## PROBLEM:
Only the pictures are to be dropped; return all other data below exactly.

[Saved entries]

★ ★ ★ ★ ★ ★ ★

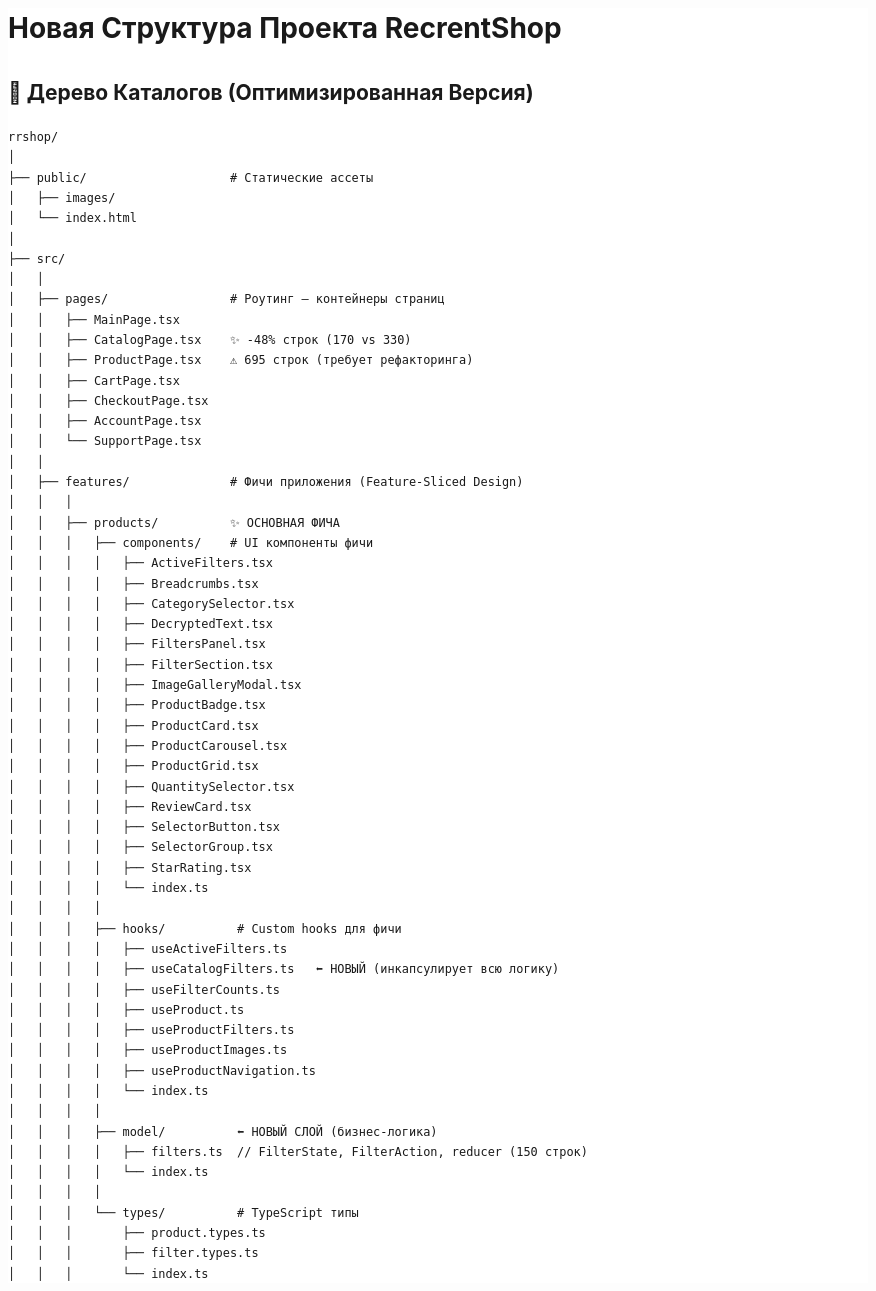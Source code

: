 # Новая Структура Проекта RecrentShop

## 📁 Дерево Каталогов (Оптимизированная Версия)

```
rrshop/
│
├── public/                    # Статические ассеты
│   ├── images/
│   └── index.html
│
├── src/
│   │
│   ├── pages/                 # Роутинг — контейнеры страниц
│   │   ├── MainPage.tsx
│   │   ├── CatalogPage.tsx    ✨ -48% строк (170 vs 330)
│   │   ├── ProductPage.tsx    ⚠️ 695 строк (требует рефакторинга)
│   │   ├── CartPage.tsx
│   │   ├── CheckoutPage.tsx
│   │   ├── AccountPage.tsx
│   │   └── SupportPage.tsx
│   │
│   ├── features/              # Фичи приложения (Feature-Sliced Design)
│   │   │
│   │   ├── products/          ✨ ОСНОВНАЯ ФИЧА
│   │   │   ├── components/    # UI компоненты фичи
│   │   │   │   ├── ActiveFilters.tsx
│   │   │   │   ├── Breadcrumbs.tsx
│   │   │   │   ├── CategorySelector.tsx
│   │   │   │   ├── DecryptedText.tsx
│   │   │   │   ├── FiltersPanel.tsx
│   │   │   │   ├── FilterSection.tsx
│   │   │   │   ├── ImageGalleryModal.tsx
│   │   │   │   ├── ProductBadge.tsx
│   │   │   │   ├── ProductCard.tsx
│   │   │   │   ├── ProductCarousel.tsx
│   │   │   │   ├── ProductGrid.tsx
│   │   │   │   ├── QuantitySelector.tsx
│   │   │   │   ├── ReviewCard.tsx
│   │   │   │   ├── SelectorButton.tsx
│   │   │   │   ├── SelectorGroup.tsx
│   │   │   │   ├── StarRating.tsx
│   │   │   │   └── index.ts
│   │   │   │
│   │   │   ├── hooks/          # Custom hooks для фичи
│   │   │   │   ├── useActiveFilters.ts
│   │   │   │   ├── useCatalogFilters.ts   ⬅️ НОВЫЙ (инкапсулирует всю логику)
│   │   │   │   ├── useFilterCounts.ts
│   │   │   │   ├── useProduct.ts
│   │   │   │   ├── useProductFilters.ts
│   │   │   │   ├── useProductImages.ts
│   │   │   │   ├── useProductNavigation.ts
│   │   │   │   └── index.ts
│   │   │   │
│   │   │   ├── model/          ⬅️ НОВЫЙ СЛОЙ (бизнес-логика)
│   │   │   │   ├── filters.ts  // FilterState, FilterAction, reducer (150 строк)
│   │   │   │   └── index.ts
│   │   │   │
│   │   │   └── types/          # TypeScript типы
│   │   │       ├── product.types.ts
│   │   │       ├── filter.types.ts
│   │   │       └── index.ts
```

★ ★ ★ ★ ★ ★ ★

## ANSWER AREA:
Source code

: # Новая Структура Проекта RecrentShop

## 📁 Дерево Каталогов (Оптимизированная Версия)

```
rrshop/
│
├── public/                    # Статические ассеты
│   ├── images/
│   └── index.html
│
├── src/
│   │
│   ├── pages/                 # Роутинг — контейнеры страниц
│   │   ├── MainPage.tsx
│   │   ├── CatalogPage.tsx    ✨ -48% строк (170 vs 330)
│   │   ├── ProductPage.tsx    ⚠️ 695 строк (требует рефакторинга)
│   │   ├── CartPage.tsx
│   │   ├── CheckoutPage.tsx
│   │   ├── AccountPage.tsx
│   │   └── SupportPage.tsx
│   │
│   ├── features/              # Фичи приложения (Feature-Sliced Design)
│   │   │
│   │   ├── products/          ✨ ОСНОВНАЯ ФИЧА
│   │   │   ├── components/    # UI компоненты фичи
│   │   │   │   ├── ActiveFilters.tsx
│   │   │   │   ├── Breadcrumbs.tsx
│   │   │   │   ├── CategorySelector.tsx
│   │   │   │   ├── DecryptedText.tsx
│   │   │   │   ├── FiltersPanel.tsx
│   │   │   │   ├── FilterSection.tsx
│   │   │   │   ├── ImageGalleryModal.tsx
│   │   │   │   ├── ProductBadge.tsx
│   │   │   │   ├── ProductCard.tsx
│   │   │   │   ├── ProductCarousel.tsx
│   │   │   │   ├── ProductGrid.tsx
│   │   │   │   ├── QuantitySelector.tsx
│   │   │   │   ├── ReviewCard.tsx
│   │   │   │   ├── SelectorButton.tsx
│   │   │   │   ├── SelectorGroup.tsx
│   │   │   │   ├── StarRating.tsx
│   │   │   │   └── index.ts
│   │   │   │
│   │   │   ├── hooks/          # Custom hooks для фичи
│   │   │   │   ├── useActiveFilters.ts
│   │   │   │   ├── useCatalogFilters.ts   ⬅️ НОВЫЙ (инкапсулирует всю логику)
│   │   │   │   ├── useFilterCounts.ts
│   │   │   │   ├── useProduct.ts
│   │   │   │   ├── useProductFilters.ts
│   │   │   │   ├── useProductImages.ts
│   │   │   │   ├── useProductNavigation.ts
│   │   │   │   └── index.ts
│   │   │   │
│   │   │   ├── model/          ⬅️ НОВЫЙ СЛОЙ (бизнес-логика)
│   │   │   │   ├── filters.ts  // FilterState, FilterAction, reducer (150 строк)
│   │   │   │   └── index.ts
│   │   │   │
│   │   │   └── types/          # TypeScript типы
│   │   │       ├── product.types.ts
│   │   │       ├── filter.types.ts
│   │   │       └── index.ts
```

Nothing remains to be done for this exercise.